### Task to complete
Collect each line of the records containing the string "AyBorg".

★ ★ ★ ★ ★ ★ ★

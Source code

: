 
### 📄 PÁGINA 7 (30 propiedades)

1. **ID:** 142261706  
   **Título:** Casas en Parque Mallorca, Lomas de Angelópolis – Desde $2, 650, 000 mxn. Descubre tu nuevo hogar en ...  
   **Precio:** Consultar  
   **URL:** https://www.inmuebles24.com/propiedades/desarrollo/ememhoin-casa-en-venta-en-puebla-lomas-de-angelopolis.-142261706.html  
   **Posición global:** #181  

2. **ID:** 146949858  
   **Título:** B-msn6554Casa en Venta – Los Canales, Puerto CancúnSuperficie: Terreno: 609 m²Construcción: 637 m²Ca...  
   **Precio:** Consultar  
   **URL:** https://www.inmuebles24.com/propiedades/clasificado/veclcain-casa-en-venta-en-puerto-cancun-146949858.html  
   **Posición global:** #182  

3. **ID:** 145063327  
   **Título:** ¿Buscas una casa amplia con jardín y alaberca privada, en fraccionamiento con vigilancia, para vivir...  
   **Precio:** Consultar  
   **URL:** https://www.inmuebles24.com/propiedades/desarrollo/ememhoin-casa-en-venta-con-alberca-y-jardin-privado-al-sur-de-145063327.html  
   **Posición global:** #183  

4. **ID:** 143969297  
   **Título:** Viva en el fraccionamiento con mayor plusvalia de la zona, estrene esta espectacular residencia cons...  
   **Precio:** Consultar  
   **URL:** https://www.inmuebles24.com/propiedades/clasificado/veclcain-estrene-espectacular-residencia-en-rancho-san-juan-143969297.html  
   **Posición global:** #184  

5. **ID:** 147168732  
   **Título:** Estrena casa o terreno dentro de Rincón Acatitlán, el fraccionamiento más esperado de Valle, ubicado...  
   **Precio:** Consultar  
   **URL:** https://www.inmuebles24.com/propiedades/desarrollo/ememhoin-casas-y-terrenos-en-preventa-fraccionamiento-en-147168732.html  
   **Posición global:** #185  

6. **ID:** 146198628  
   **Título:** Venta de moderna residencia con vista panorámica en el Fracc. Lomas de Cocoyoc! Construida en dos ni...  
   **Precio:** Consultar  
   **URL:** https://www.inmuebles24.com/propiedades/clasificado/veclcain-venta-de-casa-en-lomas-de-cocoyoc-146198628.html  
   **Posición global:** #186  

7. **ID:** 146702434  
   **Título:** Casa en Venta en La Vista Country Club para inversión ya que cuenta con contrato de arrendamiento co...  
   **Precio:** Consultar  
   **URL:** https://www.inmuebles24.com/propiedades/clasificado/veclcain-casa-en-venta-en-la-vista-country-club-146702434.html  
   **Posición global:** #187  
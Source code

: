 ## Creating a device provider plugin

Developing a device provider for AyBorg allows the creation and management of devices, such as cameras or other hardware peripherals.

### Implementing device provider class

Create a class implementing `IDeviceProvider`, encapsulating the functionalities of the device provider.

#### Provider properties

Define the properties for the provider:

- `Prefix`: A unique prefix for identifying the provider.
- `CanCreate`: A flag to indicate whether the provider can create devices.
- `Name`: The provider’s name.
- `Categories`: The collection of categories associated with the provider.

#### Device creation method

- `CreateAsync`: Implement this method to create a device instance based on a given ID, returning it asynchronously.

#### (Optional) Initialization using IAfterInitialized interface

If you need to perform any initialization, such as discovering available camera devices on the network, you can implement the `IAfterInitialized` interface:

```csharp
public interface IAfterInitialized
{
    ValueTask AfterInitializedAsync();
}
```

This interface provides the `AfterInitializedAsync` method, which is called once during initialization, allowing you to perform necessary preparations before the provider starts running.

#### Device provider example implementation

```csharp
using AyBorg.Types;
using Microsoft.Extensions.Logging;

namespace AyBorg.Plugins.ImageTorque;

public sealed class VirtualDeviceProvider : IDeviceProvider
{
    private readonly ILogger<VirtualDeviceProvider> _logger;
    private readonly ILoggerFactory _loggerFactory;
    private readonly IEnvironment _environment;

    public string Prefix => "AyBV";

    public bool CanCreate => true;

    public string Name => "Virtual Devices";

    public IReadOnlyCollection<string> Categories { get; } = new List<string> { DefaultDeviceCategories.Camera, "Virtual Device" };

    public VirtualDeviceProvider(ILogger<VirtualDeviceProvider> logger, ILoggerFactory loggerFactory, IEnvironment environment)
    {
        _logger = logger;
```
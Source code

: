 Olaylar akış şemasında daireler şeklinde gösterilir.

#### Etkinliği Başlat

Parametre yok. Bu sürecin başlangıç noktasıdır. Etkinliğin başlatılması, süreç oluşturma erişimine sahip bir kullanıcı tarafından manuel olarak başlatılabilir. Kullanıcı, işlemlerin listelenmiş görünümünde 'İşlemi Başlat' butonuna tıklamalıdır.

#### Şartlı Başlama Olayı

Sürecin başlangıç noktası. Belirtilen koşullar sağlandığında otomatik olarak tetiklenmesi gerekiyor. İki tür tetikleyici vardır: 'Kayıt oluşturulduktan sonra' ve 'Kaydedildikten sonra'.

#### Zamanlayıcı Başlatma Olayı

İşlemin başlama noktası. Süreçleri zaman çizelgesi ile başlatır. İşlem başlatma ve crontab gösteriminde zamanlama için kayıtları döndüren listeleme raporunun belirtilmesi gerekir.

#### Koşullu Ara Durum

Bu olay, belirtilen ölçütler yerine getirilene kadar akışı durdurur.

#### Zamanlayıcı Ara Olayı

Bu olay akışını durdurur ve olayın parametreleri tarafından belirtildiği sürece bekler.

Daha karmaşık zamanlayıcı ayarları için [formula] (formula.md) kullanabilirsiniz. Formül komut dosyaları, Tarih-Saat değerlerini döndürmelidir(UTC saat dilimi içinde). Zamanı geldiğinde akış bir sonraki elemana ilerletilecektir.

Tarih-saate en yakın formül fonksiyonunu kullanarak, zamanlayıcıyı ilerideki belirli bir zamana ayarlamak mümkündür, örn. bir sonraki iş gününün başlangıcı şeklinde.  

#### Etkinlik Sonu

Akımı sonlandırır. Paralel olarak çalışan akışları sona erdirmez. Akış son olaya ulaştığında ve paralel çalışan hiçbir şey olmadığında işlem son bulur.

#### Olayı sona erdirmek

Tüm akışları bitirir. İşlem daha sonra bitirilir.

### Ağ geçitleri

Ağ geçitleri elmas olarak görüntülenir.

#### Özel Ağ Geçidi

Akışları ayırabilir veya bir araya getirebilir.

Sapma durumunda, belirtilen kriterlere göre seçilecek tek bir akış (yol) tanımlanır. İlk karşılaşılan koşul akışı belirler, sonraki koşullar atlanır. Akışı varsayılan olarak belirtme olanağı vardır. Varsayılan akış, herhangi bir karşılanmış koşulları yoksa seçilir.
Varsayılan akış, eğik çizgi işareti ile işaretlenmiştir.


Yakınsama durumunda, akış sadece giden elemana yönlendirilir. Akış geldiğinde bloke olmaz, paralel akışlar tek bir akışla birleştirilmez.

★ ★ ★ ★ ★ ★ ★

### Response below
Developing a device provider for AyBorg allows the creation and management of devices, such as cameras or other hardware peripherals.
using AyBorg.Types;
namespace AyBorg.Plugins.ImageTorque;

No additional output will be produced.